Knapp M R, Severinson-Gronowicz E, Schröder J, Strober S
J Immunol. 1979 Sep;123(3):1000-6.
A spontaneous BALB/c B lymphocyte leukemia could be stimulated in vitro by the polyclonal B cell activator lipopolysaccharide (LPS) and the conditions for activation were studied. Spleen cells or peripheral blood lymphocytes from tumor-bearing animals responded by increased DNA synthesis and the peak of activation occurred earlier than with normal mouse spleen cells.
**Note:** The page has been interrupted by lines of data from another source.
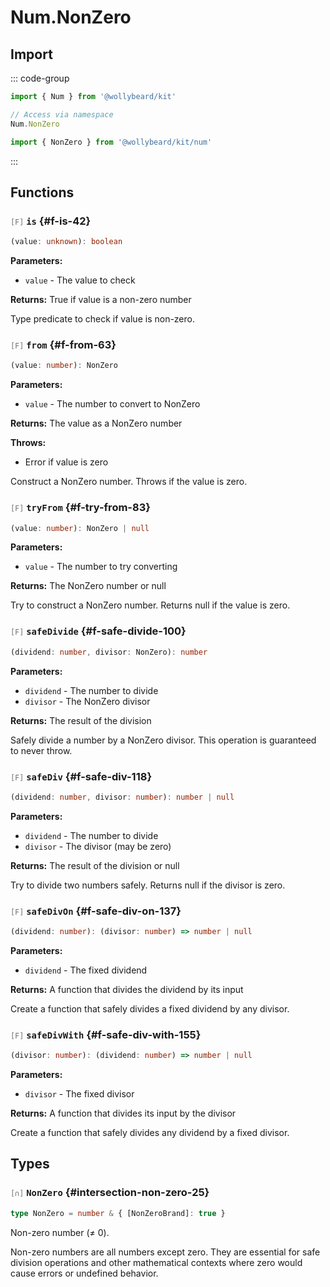 # Num.NonZero

## Import

::: code-group

```typescript [Namespace]
import { Num } from '@wollybeard/kit'

// Access via namespace
Num.NonZero
```

```typescript [Barrel]
import { NonZero } from '@wollybeard/kit/num'
```

:::

## Functions

### <span style="opacity: 0.6; font-weight: normal; font-size: 0.85em;">`[F]`</span> `is`<SourceLink inline href="https://github.com/jasonkuhrt/kit/blob/main/./src/domains/num/non-zero/non-zero.ts#L42" /> {#f-is-42}

```typescript
(value: unknown): boolean
```

**Parameters:**

- `value` - The value to check

**Returns:** True if value is a non-zero number

Type predicate to check if value is non-zero.

### <span style="opacity: 0.6; font-weight: normal; font-size: 0.85em;">`[F]`</span> `from`<SourceLink inline href="https://github.com/jasonkuhrt/kit/blob/main/./src/domains/num/non-zero/non-zero.ts#L63" /> {#f-from-63}

```typescript
(value: number): NonZero
```

**Parameters:**

- `value` - The number to convert to NonZero

**Returns:** The value as a NonZero number

**Throws:**

- Error if value is zero

Construct a NonZero number. Throws if the value is zero.

### <span style="opacity: 0.6; font-weight: normal; font-size: 0.85em;">`[F]`</span> `tryFrom`<SourceLink inline href="https://github.com/jasonkuhrt/kit/blob/main/./src/domains/num/non-zero/non-zero.ts#L83" /> {#f-try-from-83}

```typescript
(value: number): NonZero | null
```

**Parameters:**

- `value` - The number to try converting

**Returns:** The NonZero number or null

Try to construct a NonZero number. Returns null if the value is zero.

### <span style="opacity: 0.6; font-weight: normal; font-size: 0.85em;">`[F]`</span> `safeDivide`<SourceLink inline href="https://github.com/jasonkuhrt/kit/blob/main/./src/domains/num/non-zero/non-zero.ts#L100" /> {#f-safe-divide-100}

```typescript
(dividend: number, divisor: NonZero): number
```

**Parameters:**

- `dividend` - The number to divide
- `divisor` - The NonZero divisor

**Returns:** The result of the division

Safely divide a number by a NonZero divisor. This operation is guaranteed to never throw.

### <span style="opacity: 0.6; font-weight: normal; font-size: 0.85em;">`[F]`</span> `safeDiv`<SourceLink inline href="https://github.com/jasonkuhrt/kit/blob/main/./src/domains/num/non-zero/non-zero.ts#L118" /> {#f-safe-div-118}

```typescript
(dividend: number, divisor: number): number | null
```

**Parameters:**

- `dividend` - The number to divide
- `divisor` - The divisor (may be zero)

**Returns:** The result of the division or null

Try to divide two numbers safely. Returns null if the divisor is zero.

### <span style="opacity: 0.6; font-weight: normal; font-size: 0.85em;">`[F]`</span> `safeDivOn`<SourceLink inline href="https://github.com/jasonkuhrt/kit/blob/main/./src/domains/num/non-zero/non-zero.ts#L137" /> {#f-safe-div-on-137}

```typescript
(dividend: number): (divisor: number) => number | null
```

**Parameters:**

- `dividend` - The fixed dividend

**Returns:** A function that divides the dividend by its input

Create a function that safely divides a fixed dividend by any divisor.

### <span style="opacity: 0.6; font-weight: normal; font-size: 0.85em;">`[F]`</span> `safeDivWith`<SourceLink inline href="https://github.com/jasonkuhrt/kit/blob/main/./src/domains/num/non-zero/non-zero.ts#L155" /> {#f-safe-div-with-155}

```typescript
(divisor: number): (dividend: number) => number | null
```

**Parameters:**

- `divisor` - The fixed divisor

**Returns:** A function that divides its input by the divisor

Create a function that safely divides any dividend by a fixed divisor.

## Types

### <span style="opacity: 0.6; font-weight: normal; font-size: 0.85em;">`[∩]`</span> `NonZero`<SourceLink inline href="https://github.com/jasonkuhrt/kit/blob/main/./src/domains/num/non-zero/non-zero.ts#L25" /> {#intersection-non-zero-25}

```typescript
type NonZero = number & { [NonZeroBrand]: true }
```

Non-zero number (≠ 0).

Non-zero numbers are all numbers except zero. They are essential for safe division operations and other mathematical contexts where zero would cause errors or undefined behavior.

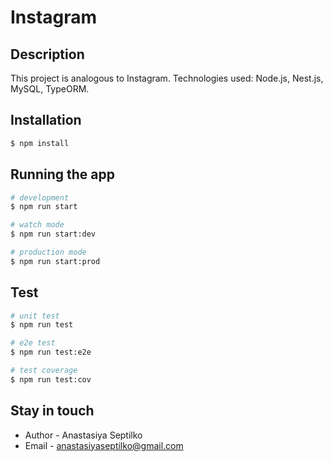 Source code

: # Instagram  
 
## Description
This project is analogous to Instagram. Technologies used: Node.js, Nest.js, MySQL, TypeORM.

## Installation

```bash
$ npm install
```

## Running the app

```bash
# development
$ npm run start

# watch mode
$ npm run start:dev

# production mode
$ npm run start:prod
```

## Test

```bash
# unit test
$ npm run test

# e2e test
$ npm run test:e2e

# test coverage
$ npm run test:cov
```

## Stay in touch

- Author - Anastasiya Septilko
- Email - anastasiyaseptilko@gmail.com
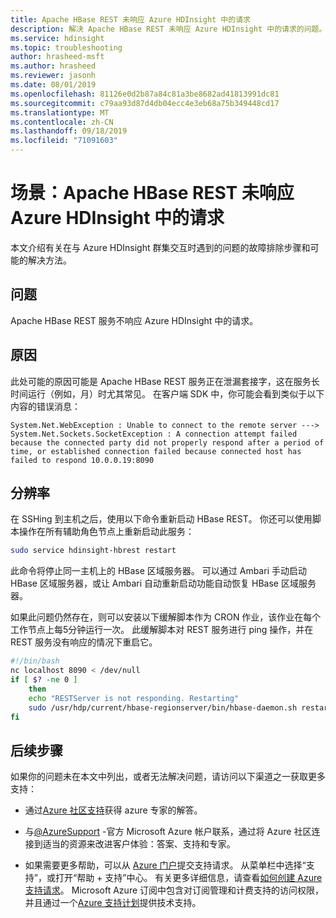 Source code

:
 ```yaml
---
title: Apache HBase REST 未响应 Azure HDInsight 中的请求
description: 解决 Apache HBase REST 未响应 Azure HDInsight 中的请求的问题。
ms.service: hdinsight
ms.topic: troubleshooting
author: hrasheed-msft
ms.author: hrasheed
ms.reviewer: jasonh
ms.date: 08/01/2019
ms.openlocfilehash: 81126e0d2b87a84c81a3be8682ad41813991dc81
ms.sourcegitcommit: c79aa93d87d4db04ecc4e3eb68a75b349448cd17
ms.translationtype: MT
ms.contentlocale: zh-CN
ms.lasthandoff: 09/18/2019
ms.locfileid: "71091603"
---
```

# <a name="scenario-apache-hbase-rest-not-responding-to-requests-in-azure-hdinsight"></a>场景：Apache HBase REST 未响应 Azure HDInsight 中的请求

本文介绍有关在与 Azure HDInsight 群集交互时遇到的问题的故障排除步骤和可能的解决方法。

## <a name="issue"></a>问题

Apache HBase REST 服务不响应 Azure HDInsight 中的请求。

## <a name="cause"></a>原因

此处可能的原因可能是 Apache HBase REST 服务正在泄漏套接字，这在服务长时间运行（例如，月）时尤其常见。 在客户端 SDK 中，你可能会看到类似于以下内容的错误消息：

```
System.Net.WebException : Unable to connect to the remote server --->
System.Net.Sockets.SocketException : A connection attempt failed because the connected party did not properly respond after a period of time, or established connection failed because connected host has failed to respond 10.0.0.19:8090
```

## <a name="resolution"></a>分辨率

在 SSHing 到主机之后，使用以下命令重新启动 HBase REST。 你还可以使用脚本操作在所有辅助角色节点上重新启动此服务：

```bash
sudo service hdinsight-hbrest restart
```

此命令将停止同一主机上的 HBase 区域服务器。 可以通过 Ambari 手动启动 HBase 区域服务器，或让 Ambari 自动重新启动功能自动恢复 HBase 区域服务器。

如果此问题仍然存在，则可以安装以下缓解脚本作为 CRON 作业，该作业在每个工作节点上每5分钟运行一次。 此缓解脚本对 REST 服务进行 ping 操作，并在 REST 服务没有响应的情况下重启它。

```bash
#!/bin/bash
nc localhost 8090 < /dev/null
if [ $? -ne 0 ]
    then
    echo "RESTServer is not responding. Restarting"
    sudo /usr/hdp/current/hbase-regionserver/bin/hbase-daemon.sh restart rest
fi
```

## <a name="next-steps"></a>后续步骤

如果你的问题未在本文中列出，或者无法解决问题，请访问以下渠道之一获取更多支持：

* 通过[Azure 社区支持](https://azure.microsoft.com/support/community/)获得 azure 专家的解答。

* 与[@AzureSupport](https://twitter.com/azuresupport) -官方 Microsoft Azure 帐户联系，通过将 Azure 社区连接到适当的资源来改进客户体验：答案、支持和专家。

* 如果需要更多帮助，可以从 [Azure 门户](https://portal.azure.com/?#blade/Microsoft_Azure_Support/HelpAndSupportBlade/)提交支持请求。 从菜单栏中选择“支持”，或打开“帮助 + 支持”中心。 有关更多详细信息，请查看[如何创建 Azure 支持请求](https://docs.microsoft.com/azure/azure-supportability/how-to-create-azure-support-request)。 Microsoft Azure 订阅中包含对订阅管理和计费支持的访问权限，并且通过一个[Azure 支持计划](https://azure.microsoft.com/support/plans/)提供技术支持。
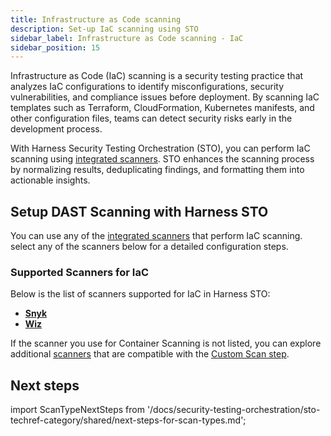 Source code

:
 ```yaml
---
title: Infrastructure as Code scanning
description: Set-up IaC scanning using STO
sidebar_label: Infrastructure as Code scanning - IaC
sidebar_position: 15
---
```

Infrastructure as Code (IaC) scanning is a security testing practice that analyzes IaC configurations to identify misconfigurations, security vulnerabilities, and compliance issues before deployment. By scanning IaC templates such as Terraform, CloudFormation, Kubernetes manifests, and other configuration files, teams can detect security risks early in the development process.

With Harness Security Testing Orchestration (STO), you can perform IaC scanning using [integrated scanners](#supported-scanners-for-iac). STO enhances the scanning process by normalizing results, deduplicating findings, and formatting them into actionable insights.

## Setup DAST Scanning with Harness STO
You can use any of the [integrated scanners](#supported-scanners-for-iac) that perform IaC scanning. select any of the scanners below for a detailed configuration steps.

### Supported Scanners for IaC
Below is the list of scanners supported for IaC in Harness STO:

- [**Snyk**](/docs/security-testing-orchestration/sto-techref-category/snyk/snyk-iac-scanning)
- [**Wiz**](/docs/security-testing-orchestration/sto-techref-category/wiz/iac-scans-with-wiz)

If the scanner you use for Container Scanning is not listed, you can explore additional [scanners](/docs/security-testing-orchestration/custom-scanning/custom-scan-reference) that are compatible with the [Custom Scan step](/docs/security-testing-orchestration/custom-scanning/custom-scan-reference).

## Next steps  

import ScanTypeNextSteps from '/docs/security-testing-orchestration/sto-techref-category/shared/next-steps-for-scan-types.md';

<ScanTypeNextSteps /> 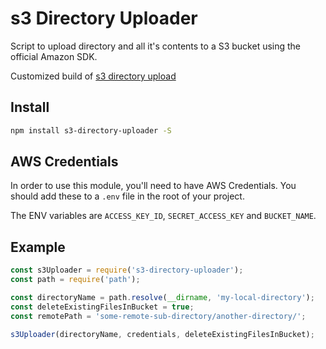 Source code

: # s3 Directory Uploader

Script to upload directory and all it's contents to a S3 bucket using the official Amazon SDK.

Customized build of [s3 directory upload](https://github.com/Ilyahas/s3-directory-upload)

## Install

```bash
npm install s3-directory-uploader -S
```

## AWS Credentials

In order to use this module, you'll need to have AWS Credentials.
You should add these to a `.env` file in the root of your project.

The ENV variables are `ACCESS_KEY_ID`, `SECRET_ACCESS_KEY` and `BUCKET_NAME`.

## Example

```javascript
const s3Uploader = require('s3-directory-uploader');
const path = require('path');

const directoryName = path.resolve(__dirname, 'my-local-directory');
const deleteExistingFilesInBucket = true;
const remotePath = 'some-remote-sub-directory/another-directory/';

s3Uploader(directoryName, credentials, deleteExistingFilesInBucket);
```
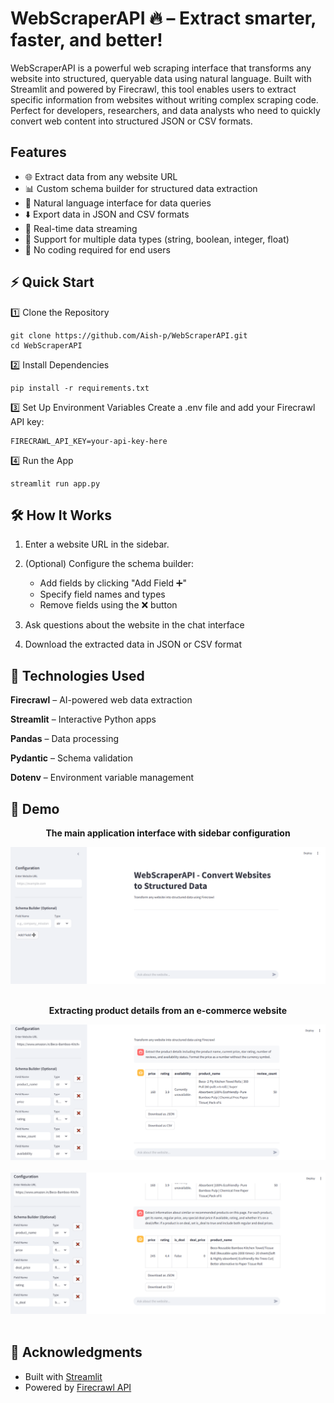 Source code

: # WebScraperAPI 🔥 – Extract smarter, faster, and better! 

WebScraperAPI is a powerful web scraping interface that transforms any website into structured, queryable data using natural language. Built with Streamlit and powered by Firecrawl, this tool enables users to extract specific information from websites without writing complex scraping code. Perfect for developers, researchers, and data analysts who need to quickly convert web content into structured JSON or CSV formats.


## Features

- 🌐 Extract data from any website URL
- 📊 Custom schema builder for structured data extraction
- 💬 Natural language interface for data queries
- ⬇️ Export data in JSON and CSV formats
- 🔄 Real-time data streaming
- 🎯 Support for multiple data types (string, boolean, integer, float)
- 🚫 No coding required for end users


## ⚡ Quick Start

1️⃣ Clone the Repository
  ```
  git clone https://github.com/Aish-p/WebScraperAPI.git
  cd WebScraperAPI
  ```

2️⃣ Install Dependencies
  ```
  pip install -r requirements.txt
  ```

3️⃣ Set Up Environment Variables
  Create a .env file and add your Firecrawl API key:
  ```
  FIRECRAWL_API_KEY=your-api-key-here
  ```

4️⃣ Run the App
  ```
  streamlit run app.py
  ```


## 🛠 How It Works

1. Enter a website URL in the sidebar.

2. (Optional) Configure the schema builder:
   * Add fields by clicking "Add Field ➕"
   * Specify field names and types
   * Remove fields using the ❌ button

3. Ask questions about the website in the chat interface

4. Download the extracted data in JSON or CSV format


## 🔗 Technologies Used

**Firecrawl** – AI-powered web data extraction

**Streamlit** – Interactive Python apps

**Pandas** – Data processing

**Pydantic** – Schema validation

**Dotenv** – Environment variable management


## 📌 Demo

<div align="center">
  <p><strong>The main application interface with sidebar configuration</strong></p>
  <img src="/screenshots/main_interface.PNG" alt="Main Interface" width="700">
</div>
<br>

<div align="center">
  <p><strong>Extracting product details from an e-commerce website</strong></p>
  <img src="/screenshots/product_query1.PNG" alt="Product Query" width="700">
  <br>
  <br>
  <img src="/screenshots/product_query2.PNG" alt="Product Query" width="700">
</div>
<br>


## 🙌 Acknowledgments

- Built with [Streamlit](https://streamlit.io/)
- Powered by [Firecrawl API](https://firecrawl.com/)
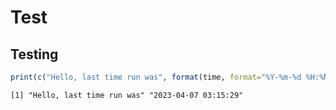 Test
================

## Testing

``` r
print(c("Hello, last time run was", format(time, format="%Y-%m-%d %H:%M:%S")))
```

    [1] "Hello, last time run was" "2023-04-07 03:15:29"     
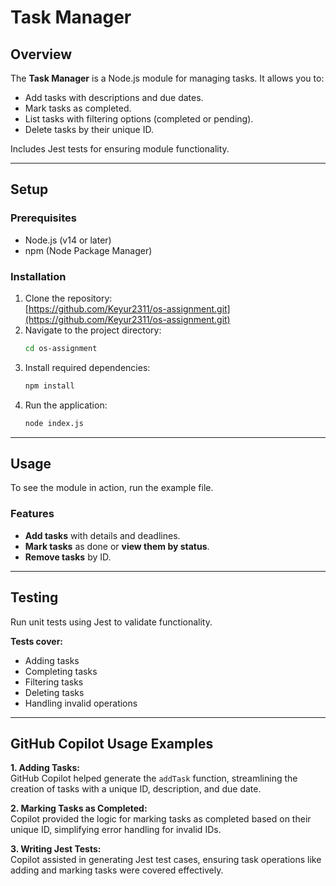 # Task Manager

## Overview

The **Task Manager** is a Node.js module for managing tasks. It allows you to:

- Add tasks with descriptions and due dates.
- Mark tasks as completed.
- List tasks with filtering options (completed or pending).
- Delete tasks by their unique ID.

Includes Jest tests for ensuring module functionality.

---

## Setup

### Prerequisites

- Node.js (v14 or later)
- npm (Node Package Manager)

### Installation

1. Clone the repository:  
   [https://github.com/Keyur2311/os-assignment.git](https://github.com/Keyur2311/os-assignment.git)
2. Navigate to the project directory:
   ```bash
   cd os-assignment
   ```
3. Install required dependencies:
   ```bash
   npm install
   ```
4. Run the application:
   ```bash
   node index.js
   ```

---

## Usage

To see the module in action, run the example file.

### Features

- **Add tasks** with details and deadlines.
- **Mark tasks** as done or **view them by status**.
- **Remove tasks** by ID.

---

## Testing

Run unit tests using Jest to validate functionality.

**Tests cover:**

- Adding tasks
- Completing tasks
- Filtering tasks
- Deleting tasks
- Handling invalid operations

---

## GitHub Copilot Usage Examples

**1. Adding Tasks:**  
GitHub Copilot helped generate the `addTask` function, streamlining the creation of tasks with a unique ID, description, and due date.

**2. Marking Tasks as Completed:**  
Copilot provided the logic for marking tasks as completed based on their unique ID, simplifying error handling for invalid IDs.

**3. Writing Jest Tests:**  
Copilot assisted in generating Jest test cases, ensuring task operations like adding and marking tasks were covered effectively.
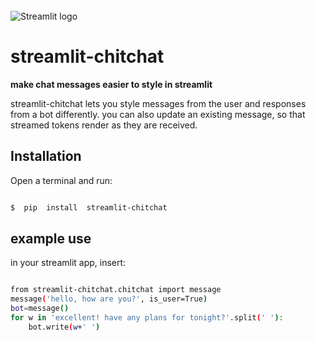 <br>

  

<img  src="https://user-images.githubusercontent.com/7164864/217935870-c0bc60a3-6fc0-4047-b011-7b4c59488c91.png"  alt="Streamlit logo"  style="margin-top:50px"></img>

  

# streamlit-chitchat

  

**make chat messages easier to style in streamlit**

  

streamlit-chitchat lets you style messages from the user and responses from a bot differently. you can also update an existing message, so that streamed tokens render as they are received. 


  

## Installation

  

Open a terminal and run:

  

```bash

$  pip  install  streamlit-chitchat

```

## example use
  

in your streamlit app, insert:

  

```bash

from streamlit-chitchat.chitchat import message
message('hello, how are you?', is_user=True)
bot=message()
for w in 'excellent! have any plans for tonight?'.split(' '):
	bot.write(w+' ')
```


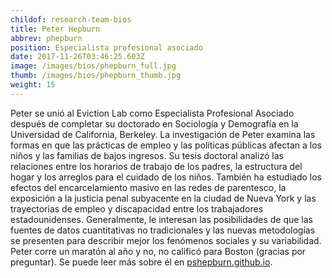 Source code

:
 ```yaml
---
childof: research-team-bios
title: Peter Hepburn
abbrev: phepburn
position: Especialista profesional asociado
date: 2017-11-26T03:46:25.603Z
image: /images/bios/phepburn_full.jpg
thumb: /images/bios/phepburn_thumb.jpg
weight: 15
---
```

Peter se unió al Eviction Lab como Especialista Profesional Asociado después de completar su doctorado en Sociología y Demografía en la Universidad de California, Berkeley. La investigación de Peter examina las formas en que las prácticas de empleo y las políticas públicas afectan a los niños y las familias de bajos ingresos. Su tesis doctoral analizó las relaciones entre los horarios de trabajo de los padres, la estructura del hogar y los arreglos para el cuidado de los niños. También ha estudiado los efectos del encarcelamiento masivo en las redes de parentesco, la exposición a la justicia penal subyacente en la ciudad de Nueva York y las trayectorias de empleo y discapacidad entre los trabajadores estadounidenses. Generalmente, le interesan las posibilidades de que las fuentes de datos cuantitativas no tradicionales y las nuevas metodologías se presenten para describir mejor los fenómenos sociales y su variabilidad. Peter corre un maratón al año y no, no calificó para Boston (gracias por preguntar). Se puede leer más sobre él en <a href="https://pshepburn.github.io/" target="_blank">pshepburn.github.io</a>.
Tumor cells harvested from the spleen, but not from the peripheral blood, could be induced by LPS to secrete IgM. Direct demonstration that the response was due to tumor cell activation and not that of contaminating normal B lymphocytes was provided by karyotype analysis and by immunoprecipitation, which showed the restriction of light chains on secreted IgM molecules to the lambda isotype.
一种自发的BALB/c B淋巴细胞白血病可在体外被多克隆B细胞激活剂脂多糖(LPS)刺激,并对激活条件进行了研究。荷瘤动物的脾细胞或外周血淋巴细胞通过增加DNA合成做出反应,且激活峰值比正常小鼠脾细胞出现得更早。从脾脏而非外周血中收获的肿瘤细胞可被LPS诱导分泌IgM。核型分析和免疫沉淀直接证明了该反应是由于肿瘤细胞激活而非污染的正常B淋巴细胞激活所致,免疫沉淀显示分泌的IgM分子上的轻链限于λ同种型。